Work instructions:
In the records below, find the line containing "# 日历 _Calendar_"; copy exactly that line and all lines after it to the end, and nothing else.

Records shown:
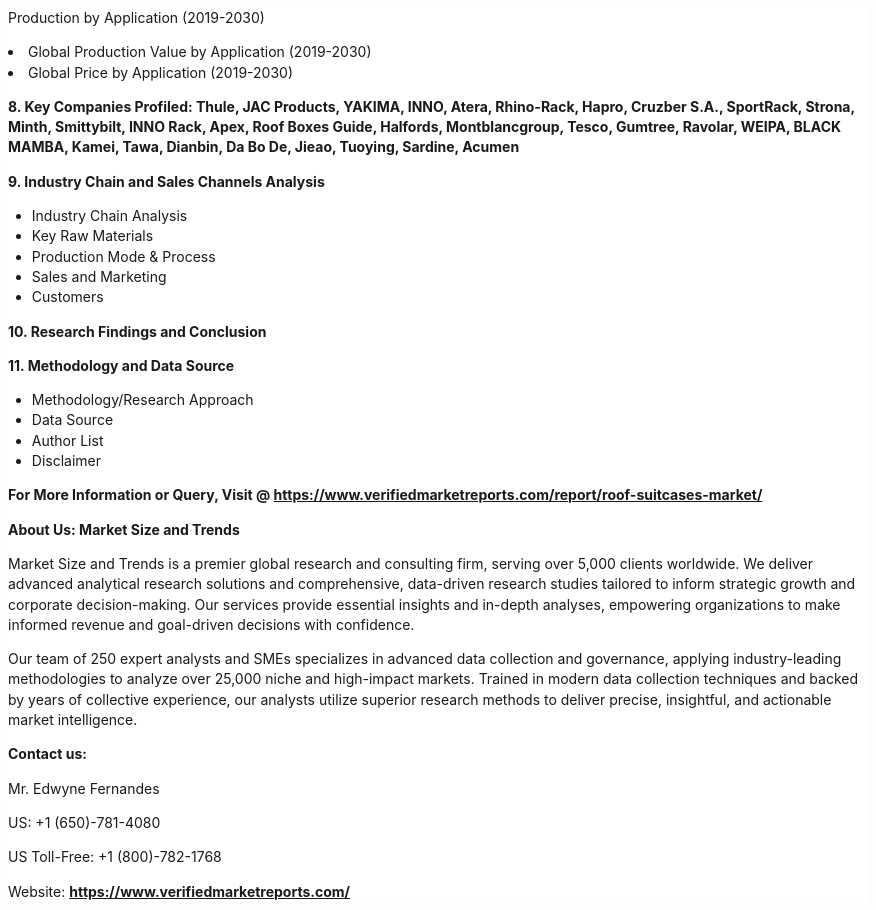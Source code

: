 Production by Application (2019-2030)</li><li>Global Production Value by Application (2019-2030)</li><li>Global Price by Application (2019-2030)</li></ul><p><strong>8. Key Companies Profiled: Thule, JAC Products, YAKIMA, INNO, Atera, Rhino-Rack, Hapro, Cruzber S.A., SportRack, Strona, Minth, Smittybilt, INNO Rack, Apex, Roof Boxes Guide, Halfords, Montblancgroup, Tesco, Gumtree, Ravolar, WEIPA, BLACK MAMBA, Kamei, Tawa, Dianbin, Da Bo De, Jieao, Tuoying, Sardine, Acumen</strong></p><p><strong>9. Industry Chain and Sales Channels Analysis</strong></p><ul><li>Industry Chain Analysis</li><li>Key Raw Materials</li><li>Production Mode &amp; Process</li><li>Sales and Marketing</li><li>Customers</li></ul><p><strong>10. Research Findings and Conclusion</strong></p><p><strong>11. Methodology and Data Source</strong></p><ul><li>Methodology/Research Approach</li><li>Data Source</li><li>Author List</li><li>Disclaimer</li></ul></p><p><strong>For More Information or Query, Visit @ <a href="https://www.verifiedmarketreports.com/report/roof-suitcases-market/">https://www.verifiedmarketreports.com/report/roof-suitcases-market/</a></strong></p><p><strong>About Us: Market Size and Trends</strong></p><p>Market Size and Trends is a premier global research and consulting firm, serving over 5,000 clients worldwide. We deliver advanced analytical research solutions and comprehensive, data-driven research studies tailored to inform strategic growth and corporate decision-making. Our services provide essential insights and in-depth analyses, empowering organizations to make informed revenue and goal-driven decisions with confidence.</p><p>Our team of 250 expert analysts and SMEs specializes in advanced data collection and governance, applying industry-leading methodologies to analyze over 25,000 niche and high-impact markets. Trained in modern data collection techniques and backed by years of collective experience, our analysts utilize superior research methods to deliver precise, insightful, and actionable market intelligence.</p><p><strong>Contact us:</strong></p><p>Mr. Edwyne Fernandes</p><p>US: +1 (650)-781-4080</p><p>US Toll-Free: +1 (800)-782-1768</p><p>Website: <strong><a href="https://www.verifiedmarketreports.com/">https://www.verifiedmarketreports.com/</a></strong></p>

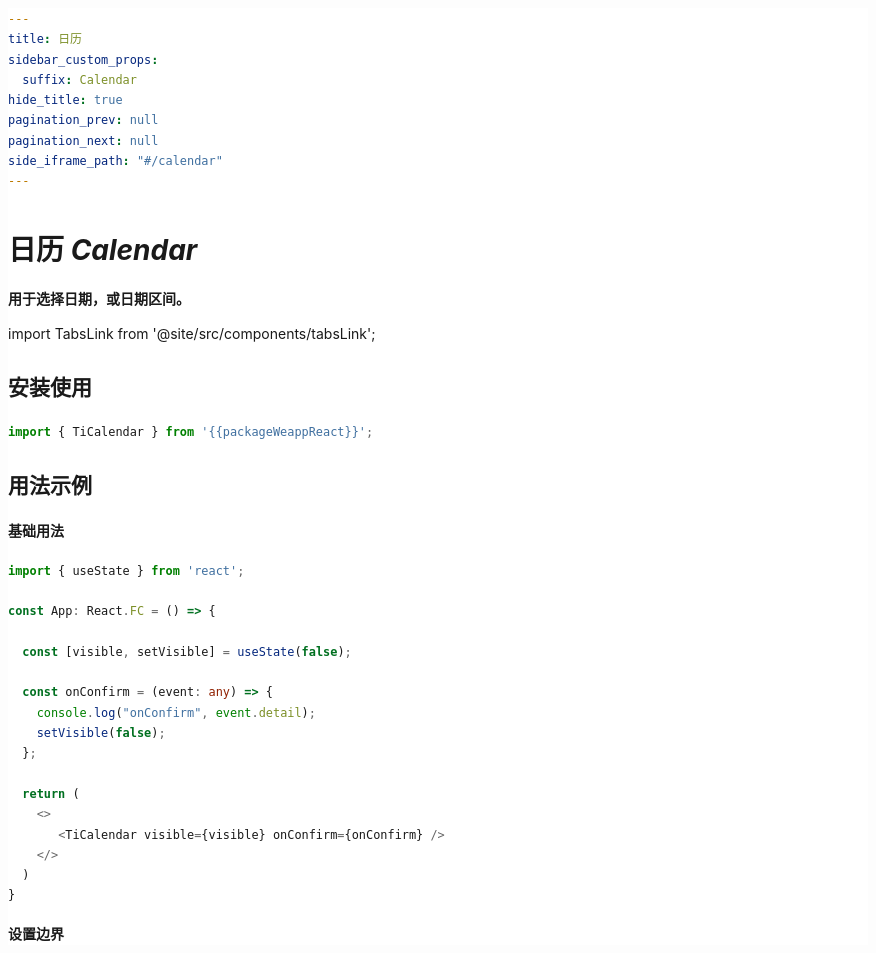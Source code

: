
 ```yaml
---
title: 日历
sidebar_custom_props:
  suffix: Calendar
hide_title: true
pagination_prev: null
pagination_next: null
side_iframe_path: "#/calendar"
---
```


# 日历 _Calendar_

**用于选择日期，或日期区间。**

import TabsLink from '@site/src/components/tabsLink';

<TabsLink id="ticalendar-api" />

## 安装使用

```typescript showLineNumbers
import { TiCalendar } from '{{packageWeappReact}}';
```

## 用法示例

#### 基础用法

```typescript tsx showLineNumbers
import { useState } from 'react';

const App: React.FC = () => {

  const [visible, setVisible] = useState(false);

  const onConfirm = (event: any) => {
    console.log("onConfirm", event.detail);
    setVisible(false);
  };

  return (
    <>
       <TiCalendar visible={visible} onConfirm={onConfirm} />
    </>
  )
}
```


#### 设置边界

Finished task:
# 日历 _Calendar_

**用于选择日期，或日期区间。**

import TabsLink from '@site/src/components/tabsLink';

<TabsLink id="ticalendar-api" />

## 安装使用

```typescript showLineNumbers
import { TiCalendar } from '{{packageWeappReact}}';
```

## 用法示例

#### 基础用法

```typescript tsx showLineNumbers
import { useState } from 'react';

const App: React.FC = () => {

  const [visible, setVisible] = useState(false);

  const onConfirm = (event: any) => {
    console.log("onConfirm", event.detail);
    setVisible(false);
  };

  return (
    <>
       <TiCalendar visible={visible} onConfirm={onConfirm} />
    </>
  )
}
```


#### 设置边界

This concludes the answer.